# [SOC-88] Mapping Lab 2: Choropleth Maps
## Professor David Harding

### Table of Contents
- [Introduction](#intro)
- [1. Intro to Geojson](#1)
- [2. Intro to Choropleth Maps](#2)
- [3. Intro to Colormaps](#3)
- [4. Choropleth Overlays](#4)
    - [Question 1: Reading Colormaps](#q1)
    - [Question 2: Bins](#q2)
    - [Question 3: Your Turn!](#q3)
- [Challenge Question](#q4)

**Dependencies**

In [None]:
# just run this cell
from datascience import *
import matplotlib.pyplot as plt
%matplotlib inline
import numpy as np
import folium
import json
import os

# Introduction <a id='intro'></a>
In this lab, we will cover the creation and design of choropleth maps. We will be using the same police incident data from the visualization homework and mapping lab 1. As a refresher, the police incident data is from [Open Data Minneapolis](http://opendata.minneapolismn.gov/). It contains records of all police incidents and its columns contain information such as the latitude-longitude information of incidents, police precinct and neighborhood in which the incident occurred, time and date of the report, type of crime, etc. 

In [None]:
incidents = Table().read_table('data/Police_Incidents_2019.csv')
incidents.show(5)

# 1. Intro to Geojson <a id = '1'></a>
[Geojson](https://geojson.org/) is a file format that is used to represent various types of geographical data. We won't get into the details, but geojson files are useful for storing geographic data in a simple way that computers are able to load quickly. They are python dictionaries that may contain data about shapes on a map, defined by a series of coordinates, along with names and other relevant information. 

Our neighborhood geojson file, loaded below as `neighborhoods`, contains the names and boundaries of neighborhoods in Minneapolis. Similarly, the police precints geojson file loaded as `precincts` contains information about the borders for Minneapolis police precincts.
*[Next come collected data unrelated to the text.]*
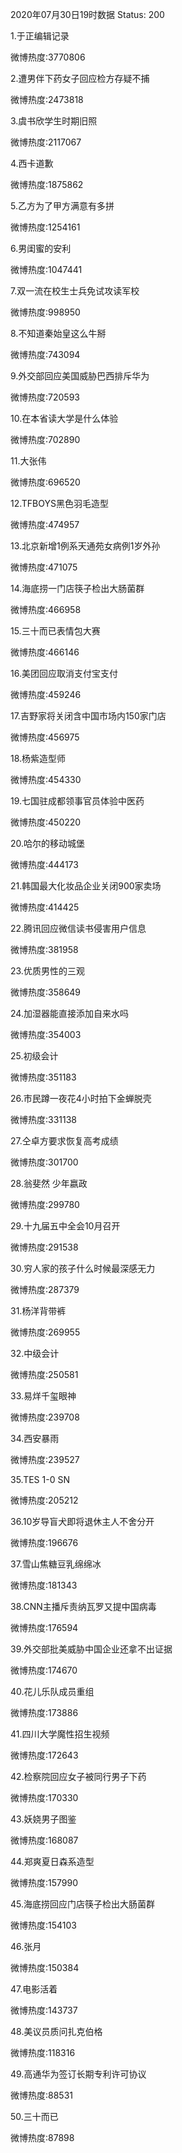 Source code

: 2020年07月30日19时数据
Status: 200

1.于正编辑记录

微博热度:3770806

2.遭男伴下药女子回应检方存疑不捕

微博热度:2473818

3.虞书欣学生时期旧照

微博热度:2117067

4.西卡道歉

微博热度:1875862

5.乙方为了甲方满意有多拼

微博热度:1254161

6.男闺蜜的安利

微博热度:1047441

7.双一流在校生士兵免试攻读军校

微博热度:998950

8.不知道秦始皇这么牛掰

微博热度:743094

9.外交部回应美国威胁巴西排斥华为

微博热度:720593

10.在本省读大学是什么体验

微博热度:702890

11.大张伟

微博热度:696520

12.TFBOYS黑色羽毛造型

微博热度:474957

13.北京新增1例系天通苑女病例1岁外孙

微博热度:471075

14.海底捞一门店筷子检出大肠菌群

微博热度:466958

15.三十而已表情包大赛

微博热度:466146

16.美团回应取消支付宝支付

微博热度:459246

17.吉野家将关闭含中国市场内150家门店

微博热度:456975

18.杨紫造型师

微博热度:454330

19.七国驻成都领事官员体验中医药

微博热度:450220

20.哈尔的移动城堡

微博热度:444173

21.韩国最大化妆品企业关闭900家卖场

微博热度:414425

22.腾讯回应微信读书侵害用户信息

微博热度:381958

23.优质男性的三观

微博热度:358649

24.加湿器能直接添加自来水吗

微博热度:354003

25.初级会计

微博热度:351183

26.市民蹲一夜花4小时拍下金蝉脱壳

微博热度:331138

27.仝卓方要求恢复高考成绩

微博热度:301700

28.翁斐然 少年嬴政

微博热度:299780

29.十九届五中全会10月召开

微博热度:291538

30.穷人家的孩子什么时候最深感无力

微博热度:287379

31.杨洋背带裤

微博热度:269955

32.中级会计

微博热度:250581

33.易烊千玺眼神

微博热度:239708

34.西安暴雨

微博热度:239527

35.TES 1-0 SN

微博热度:205212

36.10岁导盲犬即将退休主人不舍分开

微博热度:196676

37.雪山焦糖豆乳绵绵冰

微博热度:181343

38.CNN主播斥责纳瓦罗又提中国病毒

微博热度:176594

39.外交部批美威胁中国企业还拿不出证据

微博热度:174670

40.花儿乐队成员重组

微博热度:173886

41.四川大学魔性招生视频

微博热度:172643

42.检察院回应女子被同行男子下药

微博热度:170330

43.妖娆男子图鉴

微博热度:168087

44.郑爽夏日森系造型

微博热度:157990

45.海底捞回应门店筷子检出大肠菌群

微博热度:154103

46.张月

微博热度:150384

47.电影活着

微博热度:143737

48.美议员质问扎克伯格

微博热度:118316

49.高通华为签订长期专利许可协议

微博热度:88531

50.三十而已

微博热度:87898

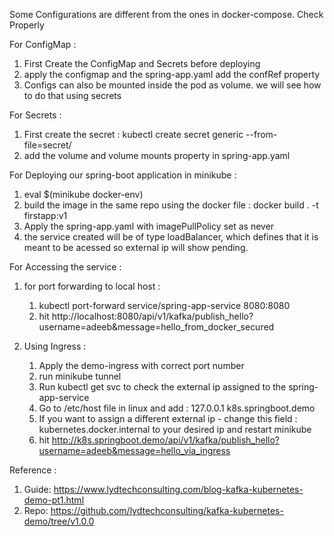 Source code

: Some Configurations are different from the ones in docker-compose. Check Properly

For ConfigMap :
1. First Create the ConfigMap and Secrets before deploying
2. apply the configmap and the spring-app.yaml add the confRef property
3. Configs can also be mounted inside the pod as volume. we will see how to do that using secrets

For Secrets :
1. First create the secret : kubectl create secret generic <secret-name> --from-file=secret/
2. add the volume and volume mounts property in spring-app.yaml


For Deploying our spring-boot application in minikube :
1. eval $(minikube docker-env)
2. build the image in the same repo using the docker file : docker build . -t firstapp:v1
3. Apply the spring-app.yaml with imagePullPolicy set as never
4. the service created will be of type loadBalancer, which defines that it is meant to be acessed 
    so external ip will show pending.

For Accessing the service : 
1. for port forwarding to local host :
   1. kubectl port-forward service/spring-app-service 8080:8080
   2. hit http://localhost:8080/api/v1/kafka/publish_hello?username=adeeb&message=hello_from_docker_secured
   
2. Using Ingress :
   1. Apply the demo-ingress with correct port number
   2. run minikube tunnel
   3. Run kubectl get svc to check the external ip assigned to the spring-app-service
   4. Go to /etc/host file in linux and add :  127.0.0.1    	k8s.springboot.demo
   5. If you want to assign a different external ip - change this field : kubernetes.docker.internal to your desired ip and restart minikube
   6. hit http://k8s.springboot.demo/api/v1/kafka/publish_hello?username=adeeb&message=hello_via_ingress

    
Reference :
1. Guide: https://www.lydtechconsulting.com/blog-kafka-kubernetes-demo-pt1.html
2. Repo: https://github.com/lydtechconsulting/kafka-kubernetes-demo/tree/v1.0.0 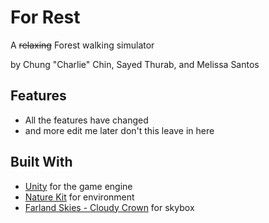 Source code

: # For Rest
A ~~relaxing~~ Forest walking simulator

by Chung "Charlie" Chin, Sayed Thurab, and Melissa Santos

## Features
 + All the features have changed
 + and more edit me later don't this leave in here

## Built With
 + [Unity](https://unity3d.com/) for the game engine
 + [Nature Kit](https://www.kenney.nl/assets/nature-kit) for environment
 + [Farland Skies - Cloudy Crown](https://assetstore.unity.com/packages/2d/textures-materials/sky/farland-skies-cloudy-crown-60004) for skybox

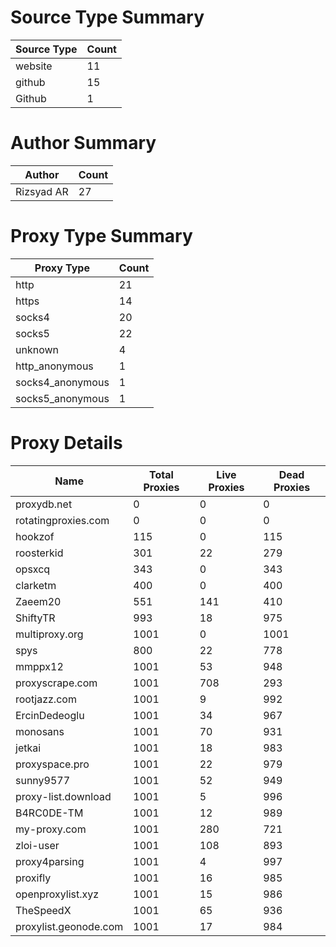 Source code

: # Source Type Summary

| Source Type | Count |
|-------------|-------|
| website | 11 |
| github | 15 |
| Github | 1 |


# Author Summary

| Author | Count |
|--------|-------|
| Rizsyad AR | 27 |


# Proxy Type Summary

| Proxy Type | Count |
|------------|-------|
| http | 21 |
| https | 14 |
| socks4 | 20 |
| socks5 | 22 |
| unknown | 4 |
| http_anonymous | 1 |
| socks4_anonymous | 1 |
| socks5_anonymous | 1 |


# Proxy Details

| Name | Total Proxies | Live Proxies | Dead Proxies |
|------|---------------|--------------|---------------|
| proxydb.net | 0 | 0 | 0 |
| rotatingproxies.com | 0 | 0 | 0 |
| hookzof | 115 | 0 | 115 |
| roosterkid | 301 | 22 | 279 |
| opsxcq | 343 | 0 | 343 |
| clarketm | 400 | 0 | 400 |
| Zaeem20 | 551 | 141 | 410 |
| ShiftyTR | 993 | 18 | 975 |
| multiproxy.org | 1001 | 0 | 1001 |
| spys | 800 | 22 | 778 |
| mmppx12 | 1001 | 53 | 948 |
| proxyscrape.com | 1001 | 708 | 293 |
| rootjazz.com | 1001 | 9 | 992 |
| ErcinDedeoglu | 1001 | 34 | 967 |
| monosans | 1001 | 70 | 931 |
| jetkai | 1001 | 18 | 983 |
| proxyspace.pro | 1001 | 22 | 979 |
| sunny9577 | 1001 | 52 | 949 |
| proxy-list.download | 1001 | 5 | 996 |
| B4RC0DE-TM | 1001 | 12 | 989 |
| my-proxy.com | 1001 | 280 | 721 |
| zloi-user | 1001 | 108 | 893 |
| proxy4parsing | 1001 | 4 | 997 |
| proxifly | 1001 | 16 | 985 |
| openproxylist.xyz | 1001 | 15 | 986 |
| TheSpeedX | 1001 | 65 | 936 |
| proxylist.geonode.com | 1001 | 17 | 984 |
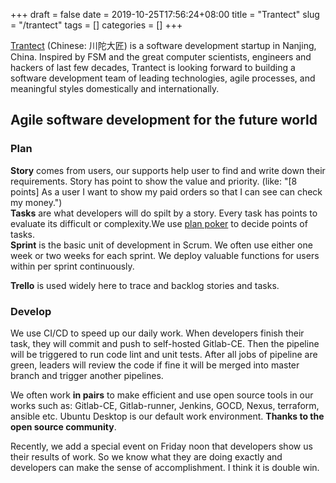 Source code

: +++ 
draft = false
date = 2019-10-25T17:56:24+08:00
title = "Trantect"
slug = "/trantect" 
tags = []
categories = []
+++

[Trantect](http://www.trantect.com/) (Chinese: 川陀大匠) is a software development startup in Nanjing, China. Inspired by FSM and the great computer scientists, engineers and hackers of last few decades, Trantect is looking forward to building a software development team of leading technologies, agile processes, and meaningful styles domestically and internationally.

## Agile software development for the future world

### Plan

**Story** comes from users, our supports help user to find and write down their requirements. Story has point to show the value and priority. (like: "[8 points] As a user I want to show my paid orders so that I can see can check my money.")  
**Tasks** are what developers will do spilt by a story. Every task has points to evaluate its difficult or complexity.We use [plan poker](http://poker.trantect.com/) to decide points of tasks.  
**Sprint** is the basic unit of development in Scrum. We often use either one week or two weeks for each sprint. We deploy valuable functions for users within per sprint continuously.

**Trello** is used widely here to trace and backlog stories and tasks.

### Develop

We use CI/CD to speed up our daily work. When developers finish their task, they will commit and push to self-hosted Gitlab-CE. Then the pipeline will be triggered to run code lint and unit tests. After all jobs of pipeline are green, leaders will review the code if fine it will be merged into master branch and trigger another pipelines.

We often work **in pairs** to make efficient and use open source tools in our works such as: Gitlab-CE, Gitlab-runner, Jenkins, GOCD, Nexus, terraform, ansible etc. Ubuntu Desktop is our default work environment. **Thanks to the open source community**.

Recently, we add a special event on Friday noon that developers show us their results of work. So we know what they are doing exactly and developers can make the sense of accomplishment. I think it is double win.
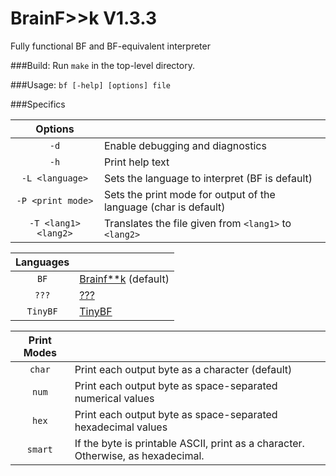 # BrainF>>k V1.3.3
Fully functional BF and BF-equivalent interpreter

###Build:
Run `make` in the top-level directory.

###Usage:
`bf [-help] [options] file`

###Specifics

| Options             |                                                                                       |
|:-------------------:|-------------------------------------------------------------------------------------- |
| `-d`                | Enable debugging and diagnostics                                                      |
| `-h`                | Print help text                                                                       |
| `-L <language>`     | Sets the language to interpret (BF is default)                                        |
| `-P <print mode>`   | Sets the print mode for output of the language (char is default)                      |
| `-T <lang1> <lang2>`| Translates the file given from `<lang1>` to `<lang2>`                                 |

| Languages         |                                                                                         |
|:-----------------:|---------------------------------------------------------------------------------------  |
| `BF`              |   [Brainf**k](https://esolangs.org/wiki/Brainfuck) (default)                            |
| `???`             |   [???](https://esolangs.org/wiki/%3F%3F%3F)                                            |
| `TinyBF`          |   [TinyBF](https://esolangs.org/wiki/TinyBF)                                            |

| Print Modes       |                                                                                         |
|:-----------------:|---------------------------------------------------------------------------------------  |
| `char`            | Print each output byte as a character (default)                                         |
| `num`             | Print each output byte as space-separated numerical values                              |
| `hex`             | Print each output byte as space-separated hexadecimal values                            |
| `smart`           | If the byte is printable ASCII, print as a character. Otherwise, as hexadecimal.        |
These geojson files let us visualize boundaries on a map. Below, we use the `neighborhoods` and `precincts` geojson files to show the boundaries of neighborhoods in black and the precinct boundaries in blue.

In [None]:
neighborhoods = json.load(open('data/Minneapolis_Neighborhoods.geojson'))
precincts = json.load(open('data/Minneapolis_Police_Precincts.geojson'))

In [None]:
# example of what the json looks like
precincts

In [None]:
minneapolis_coords = [44.977, -93.265] # this is the geographic center of minneapolis
m = folium.Map(minneapolis_coords, zoom_start=12)

# neighborhoods
folium.GeoJson(
    neighborhoods,
    style_function=lambda feature: {
        'fillColor': 'white',
        'color': 'black',
        'weight': 2,
        'dashArray': '5, 5'
    }
).add_to(m)

# precincts
folium.GeoJson(
    precincts,
    style_function=lambda feature: {
        'fillColor': 'white',
        'color': 'blue',
        'weight': 2,
        'dashArray': '5, 5'
    }
).add_to(m)

m

# 2. Intro to Choropleth Maps <a id = '2'></a>
A choropleth overlay, or choropleth map, is a type of map which uses color to represent statistical information. Choropleth maps can be used to convey information such as population density, poverty rates, unemployment rates, or in our case, police incidents. They are often used when visualizing a statistic that varies geographically. Through the use of mapping techniques, a choropleth overlay can succintly represent geographical differences between areas. Below is an example of a choropleth map that shows the unemployment rate by state - later on in the lab, we will create our own choropleth map based on the police incidents data.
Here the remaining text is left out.